Google Cloud Spanner Sink Connector for Confluent Platform

The Google Cloud Spanner Sink connector moves data from Apache Kafka® to a Google Cloud Spanner database. It writes data from a topic in Kafka to a table in the specified Spanner database. Table auto-creation and limited auto-evolution are also supported.

At least once delivery

This connector guarantees that records from the Kafka topic are delivered at least once.

Dead Letter Queue

This connector supports the Dead Letter Queue (DLQ) functionality. For information about accessing and using the DLQ, see Confluent Platform Dead Letter Queue.

Multiple tasks

The Google Cloud Spanner Sink connector supports running one or more tasks. You can specify the number of tasks in the tasks.max configuration parameter. This can lead to performance gains when multiple files need to be parsed.

Data mapping

The sink connector requires knowledge of schemas, so you should use a suitable converter, like the Avro converter that comes with Schema Registry or the JSON converter with schemas enabled. Kafka record keys, if present, can be primitive types or a Connect struct, and the record value must be a Connect struct. You may need to implement a custom Converter if the data in the topic is not in a compatible format.

Data types

Mapping from Kafka record types to Spanner data types is detailed below.

Kafka Record Type	Spanner Type
INT8, INT16, INT32, INT64	INT64
FLOAT32, FLOAT64	FLOAT64
BOOLEAN	BOOL
STRING	STRING(MAX)
BYTES	BYTES(MAX)
DATE	DATE
TIMESTAMP	TIMESTAMP
ARRAY<INT8>, ARRAY<INT16>, ARRAY<INT32>, ARRAY<INT64>	ARRAY<INT64>
ARRAY<FLOAT32>, ARRAY<FLOAT64>	ARRAY<FLOAT64>
ARRAY<BOOLEAN>	ARRAY<BOOL>
ARRAY<STRING>	ARRAY<STRING(MAX)>
NOT SUPPORTED	ARRAY<BYTES(MAX)>
NOT SUPPORTED	ARRAY<DATE>
NOT SUPPORTED	ARRAY<TIMESTAMP>
MAP	NOT SUPPORTED
STRUCT	NOT SUPPORTED

Auto-creation and auto-evolution

If auto.create is enabled, the connector can create the destination table if it is found to be missing.

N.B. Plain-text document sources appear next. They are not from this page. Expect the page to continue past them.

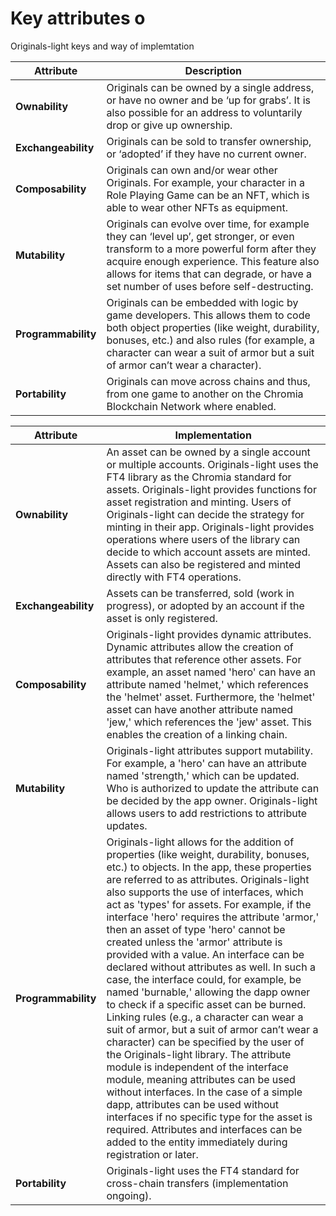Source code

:# Key attributes o

Originals-light keys and way of implemtation

| Attribute           | Description                                                                                                                                                                                                                                                               |
| ------------------- | ------------------------------------------------------------------------------------------------------------------------------------------------------------------------------------------------------------------------------------------------------------------------- |
| **Ownability**      | Originals can be owned by a single address, or have no owner and be ‘up for grabs’. It is also possible for an address to voluntarily drop or give up ownership.                                                                                                          |
| **Exchangeability** | Originals can be sold to transfer ownership, or ‘adopted’ if they have no current owner.                                                                                                                                                                                  |
| **Composability**   | Originals can own and/or wear other Originals. For example, your character in a Role Playing Game can be an NFT, which is able to wear other NFTs as equipment.                                                                                                           |
| **Mutability**      | Originals can evolve over time, for example they can ‘level up’, get stronger, or even transform to a more powerful form after they acquire enough experience. This feature also allows for items that can degrade, or have a set number of uses before self-destructing. |
| **Programmability** | Originals can be embedded with logic by game developers. This allows them to code both object properties (like weight, durability, bonuses, etc.) and also rules (for example, a character can wear a suit of armor but a suit of armor can’t wear a character).          |
| **Portability**     | Originals can move across chains and thus, from one game to another on the Chromia Blockchain Network where enabled.                                                                                                                                                      |

| Attribute           | Implementation                                                                                                                                                                                                                                                                                                                                                                                                                                                                                                                                                                                                                                                                                                                                                                                                                                                                                                                                                                                                                                                                                                                                        |
| ------------------- | ----------------------------------------------------------------------------------------------------------------------------------------------------------------------------------------------------------------------------------------------------------------------------------------------------------------------------------------------------------------------------------------------------------------------------------------------------------------------------------------------------------------------------------------------------------------------------------------------------------------------------------------------------------------------------------------------------------------------------------------------------------------------------------------------------------------------------------------------------------------------------------------------------------------------------------------------------------------------------------------------------------------------------------------------------------------------------------------------------------------------------------------------------- |
| **Ownability**      | An asset can be owned by a single account or multiple accounts. Originals-light uses the FT4 library as the Chromia standard for assets. Originals-light provides functions for asset registration and minting. Users of Originals-light can decide the strategy for minting in their app. Originals-light provides operations where users of the library can decide to which account assets are minted. Assets can also be registered and minted directly with FT4 operations.                                                                                                                                                                                                                                                                                                                                                                                                                                                                                                                                                                                                                                                                       |
| **Exchangeability** | Assets can be transferred, sold (work in progress), or adopted by an account if the asset is only registered.                                                                                                                                                                                                                                                                                                                                                                                                                                                                                                                                                                                                                                                                                                                                                                                                                                                                                                                                                                                                                                         |
| **Composability**   | Originals-light provides dynamic attributes. Dynamic attributes allow the creation of attributes that reference other assets. For example, an asset named 'hero' can have an attribute named 'helmet,' which references the 'helmet' asset. Furthermore, the 'helmet' asset can have another attribute named 'jew,' which references the 'jew' asset. This enables the creation of a linking chain.                                                                                                                                                                                                                                                                                                                                                                                                                                                                                                                                                                                                                                                                                                                                                   |
| **Mutability**      | Originals-light attributes support mutability. For example, a 'hero' can have an attribute named 'strength,' which can be updated. Who is authorized to update the attribute can be decided by the app owner. Originals-light allows users to add restrictions to attribute updates.                                                                                                                                                                                                                                                                                                                                                                                                                                                                                                                                                                                                                                                                                                                                                                                                                                                                  |
| **Programmability** | Originals-light allows for the addition of properties (like weight, durability, bonuses, etc.) to objects. In the app, these properties are referred to as attributes. Originals-light also supports the use of interfaces, which act as 'types' for assets. For example, if the interface 'hero' requires the attribute 'armor,' then an asset of type 'hero' cannot be created unless the 'armor' attribute is provided with a value. An interface can be declared without attributes as well. In such a case, the interface could, for example, be named 'burnable,' allowing the dapp owner to check if a specific asset can be burned. Linking rules (e.g., a character can wear a suit of armor, but a suit of armor can’t wear a character) can be specified by the user of the Originals-light library. The attribute module is independent of the interface module, meaning attributes can be used without interfaces. In the case of a simple dapp, attributes can be used without interfaces if no specific type for the asset is required. Attributes and interfaces can be added to the entity immediately during registration or later. |
| **Portability**     | Originals-light uses the FT4 standard for cross-chain transfers (implementation ongoing).                                                                                                                                                                                                                                                                                                                                                                                                                                                                                                                                                                                                                                                                                                                                                                                                                                                                                                                                                                                                                                                             |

The connector uses the record schema as a basis for the table definition, so the creation takes place online with records consumed from the topic.

If auto.evolve is enabled, the connector can perform limited auto-evolution when it encounters a record for which a column is found to be missing. Since data-type changes and removal of columns can be dangerous, the connector does not attempt to perform such evolutions on the table.

Important

For backward-compatible table schema evolution, new fields in record schemas must be optional or have a default value.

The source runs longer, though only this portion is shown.